After calculating download speed, we save it for later use:

: download-speed ( server -- server )
    [ (download-speed) "download" ] keep [ set-at ] keep ;

Text Results

With all of that built, we can build a word to run a Speedtest, printing out the results as text:

: run-speedtest ( -- server )
    "Selecting best server based on ping..." print flush
    best-server dup {
        [ "sponsor" of ]
        [ "name" of ]
        [ "distance" of ]
        [ "latency" of ]
    } cleave "Hosted by %s (%s) [%0.2f km]: %s ms\n" printf
    "Testing download speed" print flush download-speed
    dup "download" of "Download: %0.2f Mbit/s\n" printf
    "Testing upload speed" print flush upload-speed
    dup "upload" of "Upload: %0.2f Mbit/s\n" printf ;

Graphic Results

It would be nice if we could show the reports graphically, and as it turns out, its not too hard. We just have to upload the results to speedtest.net in the same way their Flash application does, and then display the image that is created for you.

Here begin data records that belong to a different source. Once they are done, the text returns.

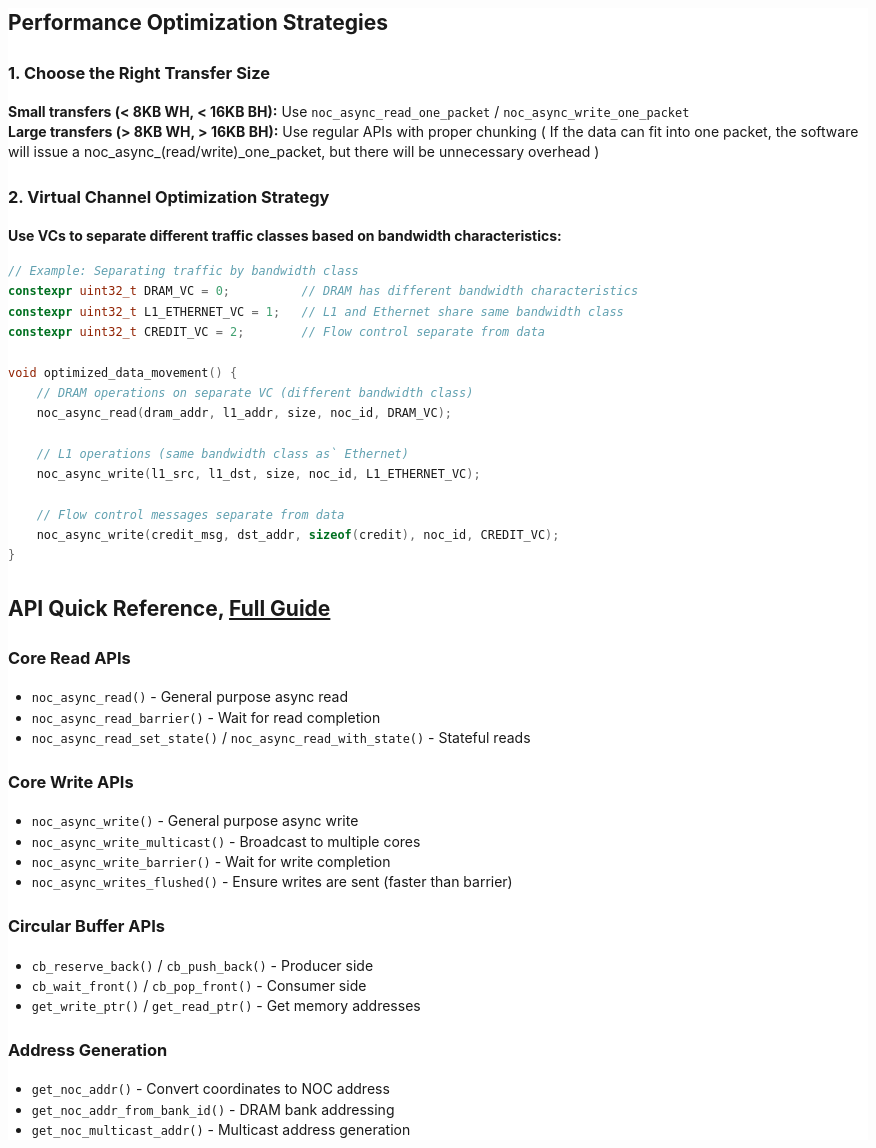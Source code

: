 ## Performance Optimization Strategies

### 1. **Choose the Right Transfer Size**

**Small transfers (< 8KB WH, < 16KB BH):** Use `noc_async_read_one_packet` / `noc_async_write_one_packet`  
**Large transfers (> 8KB WH, > 16KB BH):** Use regular APIs with proper chunking ( If the data can fit into one packet, the software will issue a noc_async_(read/write)_one_packet, but there will be unnecessary overhead )

### 2. **Virtual Channel Optimization Strategy**

**Use VCs to separate different traffic classes based on bandwidth characteristics:**

```cpp
// Example: Separating traffic by bandwidth class
constexpr uint32_t DRAM_VC = 0;          // DRAM has different bandwidth characteristics
constexpr uint32_t L1_ETHERNET_VC = 1;   // L1 and Ethernet share same bandwidth class
constexpr uint32_t CREDIT_VC = 2;        // Flow control separate from data

void optimized_data_movement() {
    // DRAM operations on separate VC (different bandwidth class)
    noc_async_read(dram_addr, l1_addr, size, noc_id, DRAM_VC);
    
    // L1 operations (same bandwidth class as` Ethernet)
    noc_async_write(l1_src, l1_dst, size, noc_id, L1_ETHERNET_VC);
    
    // Flow control messages separate from data
    noc_async_write(credit_msg, dst_addr, sizeof(credit), noc_id, CREDIT_VC);
}
```

## API Quick Reference, [Full Guide](https://docs.tenstorrent.com/tt-metal/latest/tt-metalium/tt_metal/apis/kernel_apis.html#data-movement)

### Core Read APIs
- `noc_async_read()` - General purpose async read
- `noc_async_read_barrier()` - Wait for read completion
- `noc_async_read_set_state()` / `noc_async_read_with_state()` - Stateful reads

### Core Write APIs  
- `noc_async_write()` - General purpose async write
- `noc_async_write_multicast()` - Broadcast to multiple cores
- `noc_async_write_barrier()` - Wait for write completion
- `noc_async_writes_flushed()` - Ensure writes are sent (faster than barrier)

### Circular Buffer APIs
- `cb_reserve_back()` / `cb_push_back()` - Producer side
- `cb_wait_front()` / `cb_pop_front()` - Consumer side  
- `get_write_ptr()` / `get_read_ptr()` - Get memory addresses

### Address Generation
- `get_noc_addr()` - Convert coordinates to NOC address
- `get_noc_addr_from_bank_id()` - DRAM bank addressing
- `get_noc_multicast_addr()` - Multicast address generation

: make-result ( server -- result )
    [
        {
            [ "download" of 1,000 * >integer "download" ,, ]
            [ "latency" of >integer "ping" ,, ]
            [ "upload" of 1,000 * >integer "upload" ,, ]
            [ drop "" "promo" ,, ]
            [ drop "pingselect" "startmode" ,, ]
            [ "id" of "recommendedserverid" ,, ]
            [ drop "1" "accuracy" ,, ]
            [ "id" of "serverid" ,, ]
            [
                [ "latency" of ]
                [ "upload" of 1,000 * ]
                [ "download" of 1,000 * ] tri
                "%d-%d-%d-297aae72" sprintf md5 checksum-bytes
                hex-string "hash" ,,
            ]
        } cleave
    ] { } make ;

: submit-result ( server -- result-id )
    make-result "http://www.speedtest.net/api/api.php"
    <post-request> [
        [
            "http://c.speedtest.net/flash/speedtest.swf"
            "referer"
        ] dip header>> set-at
    ] keep http-request nip query>assoc "resultid" of ;

Speedtest

Putting this all together, we can run the Speedtest, submit the results, then display the test results as an image.

: speedtest ( -- )
    run-speedtest submit-result "Share results: " write
    "http://www.speedtest.net/result/%s.png" sprintf
    [ dup >url write-object nl ] [ http-image. ] bi ;

Some things that I would like to improve:

  • The Speedtest configuration actually specifies the details of download and upload sizes, the amount of parallelism, and the duration of the test, we should use it.
  • The http-get word needs an overall timeout so we can scale between very slow and very fast connection speeds.
  • The Speedtest graphical result images are "retina" when viewed in the web browser, but are not when downloaded from Factor or wget.
  • Factor needs an easier way to create a queue of work that is processed by several worker threads, for convenience I just used one of the concurrent combinators.

The code for this is on my GitHub.